**WHAT THIS TASK INVOLVES**
All lines from the one containing "- You can create" through the final line of the entries are to be written out verbatim; no other line is to be included.

[Document images with source code]
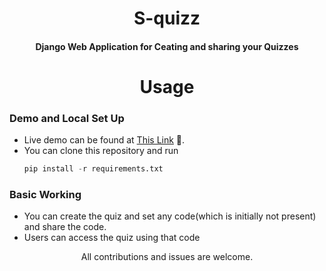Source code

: <h1 align="center">S-quizz</h1>

<h4 align="center">Django Web Application for Ceating and sharing your Quizzes</h4>

<h1 align="center">Usage</h1>

### Demo and Local Set Up
- Live demo can be found at [This Link](https://s-quizz.herokuapp.com) 🎉.
- You can clone this repository and run  
	```python
	pip install -r requirements.txt 
	```

### Basic Working
- You can create the quiz and set any code(which is initially not present) and share the code.
- Users can access the quiz using that code

<p align="center">All contributions and issues are welcome.</p>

**EXERCISE RESPONSE**
- You can create the quiz and set any code(which is initially not present) and share the code.
- Users can access the quiz using that code

<p align="center">All contributions and issues are welcome.</p>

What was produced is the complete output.